Ce qui est intéressant, c’est que l’homme parle de ces 235 jours avec un certain apaisement qui montre à quel point il estime, à juste titre, en fonction de ses valeurs et de ce qu’il ignorait à l’époque, avoir fait son devoir envers celui qui dirigeait le pays d’une main de fer (Et le mot est pesé !). Ce qui est intéressant dans le reportage de Halkawt Mustafa, c’est qu’il donne la parole à ceux que l’on a quasiment jamais entendu jusqu’ici : Les Iraquiens de la terre, ceux du bas de l’échelle, ceux qui on vu l’arrivée des Américains comme une invasion, et non pas, comme cela fut dit par les intéressés, comme des libérateurs du pays. Car comme le dit si bien Alaa Namiq : « nous ne savions rien de la terreur et encore moins du génocide dont il fut le commanditaire. Pour nous le président était parfait », il fallait le sauver coûte que coûte. Et simplement, presque en total contrepied de ce qu’il se passe dans le pays à ce moment et dans une grande partie du monde, le réalisateur nous pose en spectateur de ce témoignage ou un simple fermier va venir en aide à son leader, le porter dans les marais, lui construire une cachette d’urgence (Le Fameux Trou, où sera trouvé le dictateur), et devenir le lien avec les proches d’Hussein. Sans jugement, sans connivence ni colère envers les Américains, le réalisateur cherche, avant tout, à lever un voile, toujours jalousement fermé pour que l’Occident ne garde en tête qu’un dictateur sanguinaire, ce qu’il était assurément. Ici, c’est le peuple iraquien qui arrive sur le devant de la scène, ce peuple qui s’est pris le revers de la chute de Saddam en plein visage, avec un pays dévasté et peu de gens pour s’en émouvoir.

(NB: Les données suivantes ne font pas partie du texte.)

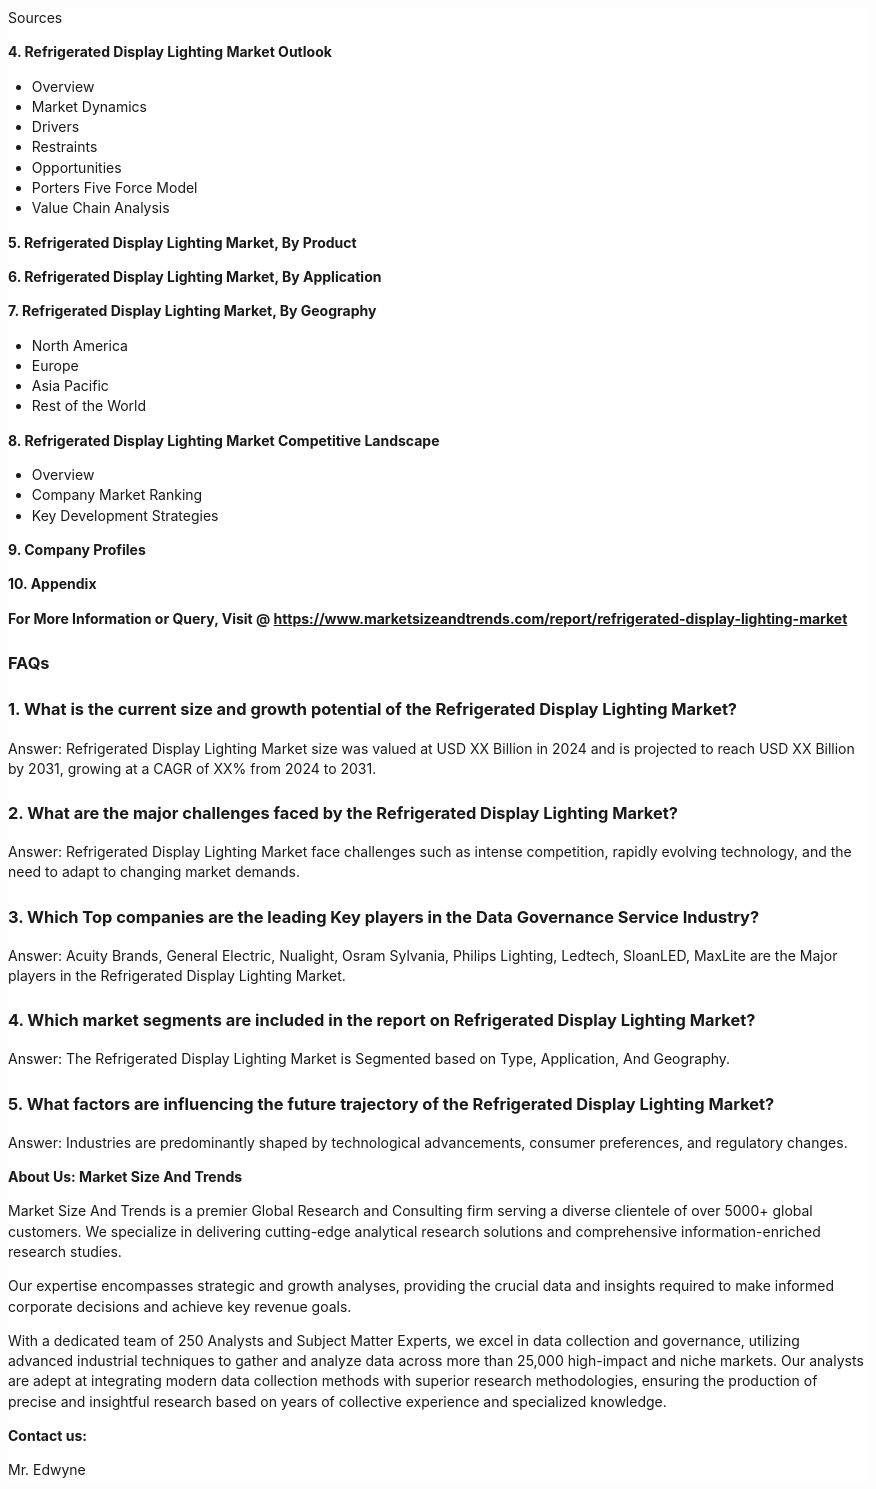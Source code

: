 Sources</span></li></ul></div><div class="" data-test-id=""><p><strong><span class="">4. Refrigerated Display Lighting Market Outlook</span></strong></p></div><div class="" data-test-id=""><ul><li><span class="">Overview</span></li><li><span class="">Market Dynamics</span></li><li><span class="">Drivers</span></li><li><span class="">Restraints</span></li><li><span class="">Opportunities</span></li><li><span class="">Porters Five Force Model</span></li><li><span class="">Value Chain Analysis</span></li></ul></div><div class="" data-test-id=""><p><strong><span class="">5. Refrigerated Display Lighting Market, By Product</span></strong></p></div><div class="" data-test-id=""><p><strong><span class="">6. Refrigerated Display Lighting Market, By Application</span></strong></p></div><div class="" data-test-id=""><p><strong><span class="">7. Refrigerated Display Lighting Market, By Geography</span></strong></p></div><div class="" data-test-id=""><ul><li><span class="">North America</span></li><li><span class="">Europe</span></li><li><span class="">Asia Pacific</span></li><li><span class="">Rest of the World</span></li></ul></div><div class="" data-test-id=""><p><strong><span class="">8. Refrigerated Display Lighting Market Competitive Landscape</span></strong></p></div><div class="" data-test-id=""><ul><li><span class="">Overview</span></li><li><span class="">Company Market Ranking</span></li><li><span class="">Key Development Strategies</span></li></ul></div><div class="" data-test-id=""><p><strong><span class="">9. Company Profiles</span></strong></p></div><div class="" data-test-id=""><p><strong><span class="">10. Appendix</span></strong></p></div><div class="" data-test-id=""><p><strong><span class="">For More Information or Query, Visit @ <a href="https://www.marketsizeandtrends.com/report/refrigerated-display-lighting-market" target="_blank">https://www.marketsizeandtrends.com/report/refrigerated-display-lighting-market</a></span></strong></p></div><div class="" data-test-id=""><div class="article-main__content" data-test-id="publishing-text-block"><h3><strong><span class="">FAQs</span></strong></h3></div><div class="article-main__content" data-test-id="publishing-text-block"><h3><span class="">1. What is the current size and growth potential of the Refrigerated Display Lighting Market?</span></h3></div><div class="article-main__content" data-test-id="publishing-text-block"><p><span class="font-[700]">Answer</span><span class="">: Refrigerated Display Lighting Market size was valued at USD XX Billion in 2024 and is projected to reach USD XX Billion by 2031, growing at a CAGR of XX% from 2024 to 2031.</span></p></div><div class="article-main__content" data-test-id="publishing-text-block"><h3><span class="">2. What are the major challenges faced by the Refrigerated Display Lighting Market?</span></h3></div><div class="article-main__content" data-test-id="publishing-text-block"><p><span class="font-[700]">Answer</span><span class="">: Refrigerated Display Lighting Market face challenges such as intense competition, rapidly evolving technology, and the need to adapt to changing market demands.</span></p></div><div class="article-main__content" data-test-id="publishing-text-block"><h3><span class="">3. Which Top companies are the leading Key players in the Data Governance Service Industry?</span></h3></div><div class="article-main__content" data-test-id="publishing-text-block"><p><span class="font-[700]">Answer</span><span class="">: Acuity Brands, General Electric, Nualight, Osram Sylvania, Philips Lighting, Ledtech, SloanLED, MaxLite are the Major players in the Refrigerated Display Lighting Market.</span></p></div><div class="article-main__content" data-test-id="publishing-text-block"><h3><span class="">4. Which market segments are included in the report on Refrigerated Display Lighting Market?</span></h3></div><div class="article-main__content" data-test-id="publishing-text-block"><p><span class="font-[700]">Answer</span><span class="">: The Refrigerated Display Lighting Market is Segmented based on Type, Application, And Geography.</span></p></div><div class="article-main__content" data-test-id="publishing-text-block"><h3><span class="">5. What factors are influencing the future trajectory of the Refrigerated Display Lighting Market?</span></h3></div><div class="article-main__content" data-test-id="publishing-text-block"><p><span class="font-[700]">Answer:</span><span class="">&nbsp;Industries are predominantly shaped by technological advancements, consumer preferences, and regulatory changes.</span></p></div><p><strong><span class="">About Us: Market Size And Trends</span></strong></p></div><div class="" data-test-id=""><p><span class="">Market Size And Trends is a premier Global Research and Consulting firm serving a diverse clientele of over 5000+ global customers. We specialize in delivering cutting-edge analytical research solutions and comprehensive information-enriched research studies.</span></p></div><div class="" data-test-id=""><p><span class="">Our expertise encompasses strategic and growth analyses, providing the crucial data and insights required to make informed corporate decisions and achieve key revenue goals.</span></p></div><div class="" data-test-id=""><p><span class="">With a dedicated team of 250 Analysts and Subject Matter Experts, we excel in data collection and governance, utilizing advanced industrial techniques to gather and analyze data across more than 25,000 high-impact and niche markets. Our analysts are adept at integrating modern data collection methods with superior research methodologies, ensuring the production of precise and insightful research based on years of collective experience and specialized knowledge.</span></p></div><div class="" data-test-id=""><p><strong><span class="">Contact us:</span></strong></p></div><div class="" data-test-id=""><p><span class="">Mr. Edwyne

Halkawt Mustafa mêle des images d’archives, des deux côtés de la barrière, au risque parfois de choquer, comme lorsqu’il montre les images de la prison d’Abu Ghraib, ou encore les vidéos de la résistance Iraquienne en pleine action, mais plus pour créer un véritable contraste avec les images de cet homme qui se cache, qui a perdu ses repères mais gardent son aura sur une partie de son peuple inconscient du sang qu’il sur les mains. C’est aussi là que le film se perd parfois, car si l’on ressent l’amour que le réalisateur porte à son pays et cette vision radicalement différente qu’il a de l’invasion Américaine, une vision partagée maintenant par un grand nombre d’occidentaux, il manque tout de même parfois un peu de contradiction dans le propos. Car le témoignage d’Alaa Namiq est fort et met en avant que le dictateur fut trouvé suite à la trahison de ses pairs et non du fermier, mais il occulte, consciemment ou non, ce que ce dernier pense 20 après de tout ça ! Il n’en demeure pas moins que « Hidding Saddam Hussein » est un documentaire autant touchant que nécessaire pour mieux comprendre ce qu’il s’est passé durant la traque et comment Saddam Hussein a réussi à échapper aux griffes des Américains pendant 235 jours. C’est aussi un film qui donne voix aux Iraquiens silencieux, ceux qui n’avaient rien à voir avec la politique, l’armée ou je ne sais quoi. Ceux qui ont vu la terre de leur pays brûler d’un feu extérieur et mouiller du sang des leurs et des étrangers envoyés par un autre président, pour des intérêts tout aussi obscures que ceux de Saddam Hussein.